Rice gives it back a few minutes later and quotes a Kerry speech saying that the best thing we could do after the attack on the Cole was to go after Saddam Hussein. “It’s an asymmetic approach… It was a brilliant way of thinking about it. It was thinking about it strategically, not tactically.”

:Kerrey says in front of Rice, “We don’t want to use the N-word in here.” Exactly what N-word are you referring to, Senator?

: Update: Jason Calacanis says it was “M-word” as in “mistake.” I made an M-word.

: UPDATE: On Al Franken’s Air America show, Michael Kinsley said he hates to say this on Franken’s show but he feels some sympathy for Rice and Bush because Washington is a town that engages in “orgies of hindsight.”

If anyone truly had known what was going going to happen they would have done something to stop it, of course, he says. A reasonable voice.

: LATE UPDATE: Tom Shales says Condi won:

If it were to be viewed as a battle, or a sporting event, or a contest — and of course that would be wrong — then Condoleezza Rice won it. Indeed, the national security adviser did so well and seemed so firmly in command of the situation yesterday, when she testified under oath before the 9/11 commission, that one had to wonder why the White House spent so much time and energy trying to keep her from having to appear….

As usual, Rice was a model of dignity and composure, even when some commissioners got testy…. She probably could have done the whole thing with a teacup and saucer balanced on her head. She’s that cool.

Influence

Influence
: John Hawkins at Right Wing News has been digging through the Alexa ratings to find the top political bloggers. But even though Alexa is the only traffic measurement that cuts across all sites — which is a big issue for this new medium if we want to get attention from advertisers and media — it is imperfect, for it measures only those who happen to use the Alexa toolbar. Hawkins still wanted to try to rank influential political bloggers, so he switched to another — and, in some ways, more telling — measure: links. He went to Technorati, Daypop, Blogstreet, and the Truth Laid Bear Ecosystem and counted how many links went to the top 100 political blogs on his list; he weeded out those that didn’t make the top 100 on at least 3 of the 4 measuring tools; he threw out the low score; and then he ranked the 29 influential political blogs left. (I’m flattered that you’ve put me there even though I don’t always write about politics.)

The Daily Stern

The Daily Stern

: THE NEXT FINE: The Wall Street Journal says Stern is about to get the next fine for as much as $495,000.

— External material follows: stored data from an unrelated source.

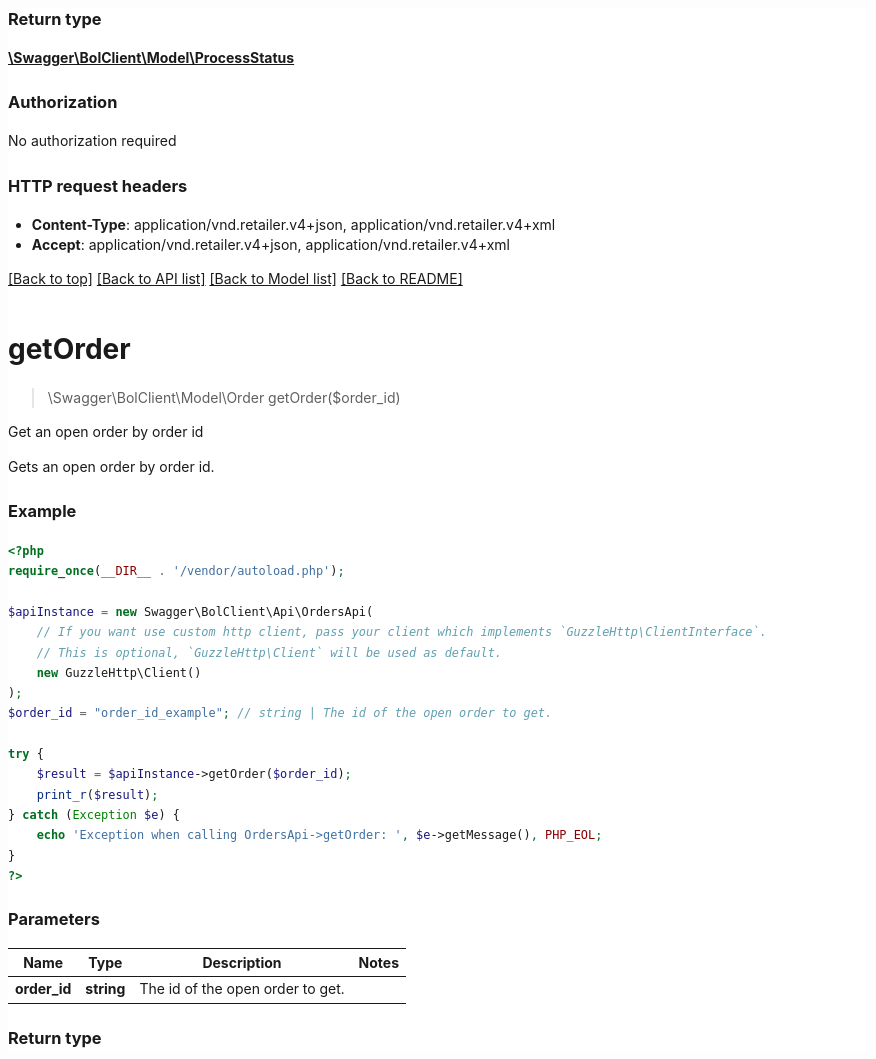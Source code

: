 ### Return type

[**\Swagger\BolClient\Model\ProcessStatus**](../Model/ProcessStatus.md)

### Authorization

No authorization required

### HTTP request headers

 - **Content-Type**: application/vnd.retailer.v4+json, application/vnd.retailer.v4+xml
 - **Accept**: application/vnd.retailer.v4+json, application/vnd.retailer.v4+xml

[[Back to top]](#) [[Back to API list]](../../README.md#documentation-for-api-endpoints) [[Back to Model list]](../../README.md#documentation-for-models) [[Back to README]](../../README.md)

# **getOrder**
> \Swagger\BolClient\Model\Order getOrder($order_id)

Get an open order by order id

Gets an open order by order id.

### Example
```php
<?php
require_once(__DIR__ . '/vendor/autoload.php');

$apiInstance = new Swagger\BolClient\Api\OrdersApi(
    // If you want use custom http client, pass your client which implements `GuzzleHttp\ClientInterface`.
    // This is optional, `GuzzleHttp\Client` will be used as default.
    new GuzzleHttp\Client()
);
$order_id = "order_id_example"; // string | The id of the open order to get.

try {
    $result = $apiInstance->getOrder($order_id);
    print_r($result);
} catch (Exception $e) {
    echo 'Exception when calling OrdersApi->getOrder: ', $e->getMessage(), PHP_EOL;
}
?>
```

### Parameters

Name | Type | Description  | Notes
------------- | ------------- | ------------- | -------------
 **order_id** | **string**| The id of the open order to get. |

### Return type
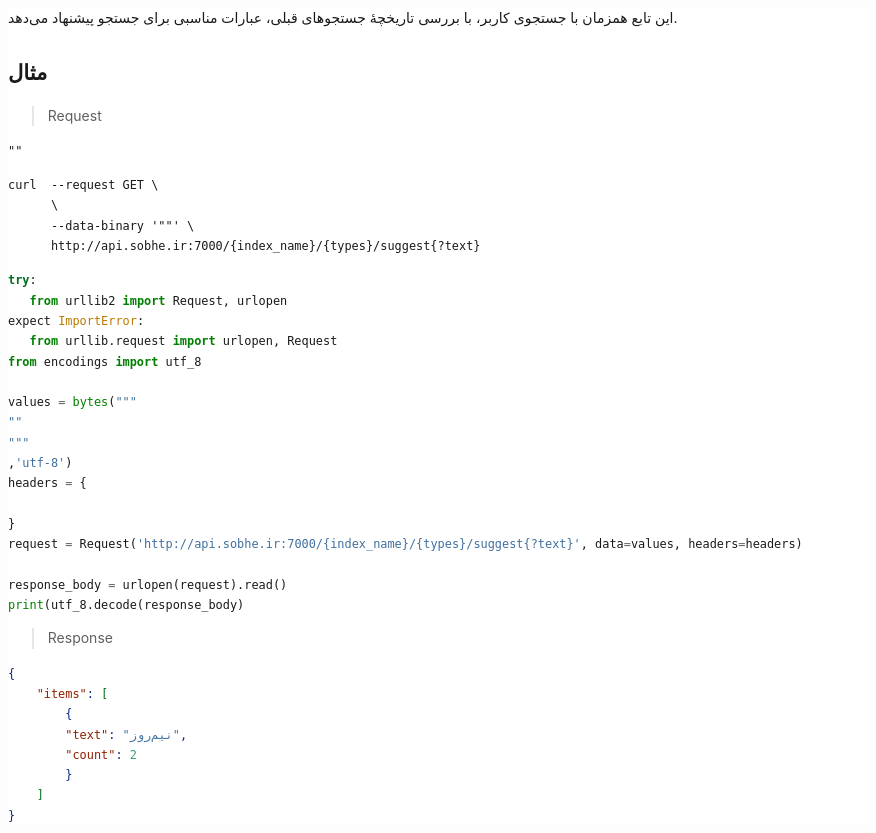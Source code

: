 
این تابع همزمان با جستجوی کاربر، با بررسی تاریخچهٔ جستجوهای قبلی، عبارات مناسبی برای جستجو پیشنهاد می‌دهد.


## مثال

> Request

```plaintext
""
```

```shell
curl  --request GET \ 
      \
      --data-binary '""' \
      http://api.sobhe.ir:7000/{index_name}/{types}/suggest{?text}
```

```python
try:
   from urllib2 import Request, urlopen
expect ImportError:
   from urllib.request import urlopen, Request
from encodings import utf_8

values = bytes("""
""
"""
,'utf-8')
headers = {
  
}
request = Request('http://api.sobhe.ir:7000/{index_name}/{types}/suggest{?text}', data=values, headers=headers)

response_body = urlopen(request).read()
print(utf_8.decode(response_body)
```

> Response 

```json
{
    "items": [
        {
        "text": "نیم‌روز",
        "count": 2
        }
    ]
}


```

: HOLD YOUR HORSES: Republican Senators were trying to push their indecent indecency legislation through on a fast track but they hit a speed bump:

Republican-led efforts to get a quick vote on legislation that would increase fines exponentially for broadcast companies and individuals committing indecent actions on the airwaves appeared to run into trouble Wednesday.

While Senate majority leader Bill Frist, R-Tenn., was pushing lawmakers for action, objections by Democrats to a vote with a minimum of debate and lawmakers’ desire to leave town for the annual spring recess make immediate action difficult.

Late Wednesday, Frist aides said that he was still hopeful the Senate could pass the bill before they leave, but aides to other high-ranking senators and lobbyists working on the bill thought enough senators were objecting to a quick vote that the effort would stall.

“I think there are enough senators concerned about it that it won’t go through on unanimous consent,” one lobbyist said….

While the underlying bill raising the fines broadcasters and individuals would pay for indecent broadcasts to a maximum of $500,000 has broad support, there are provisions in it that cause problems.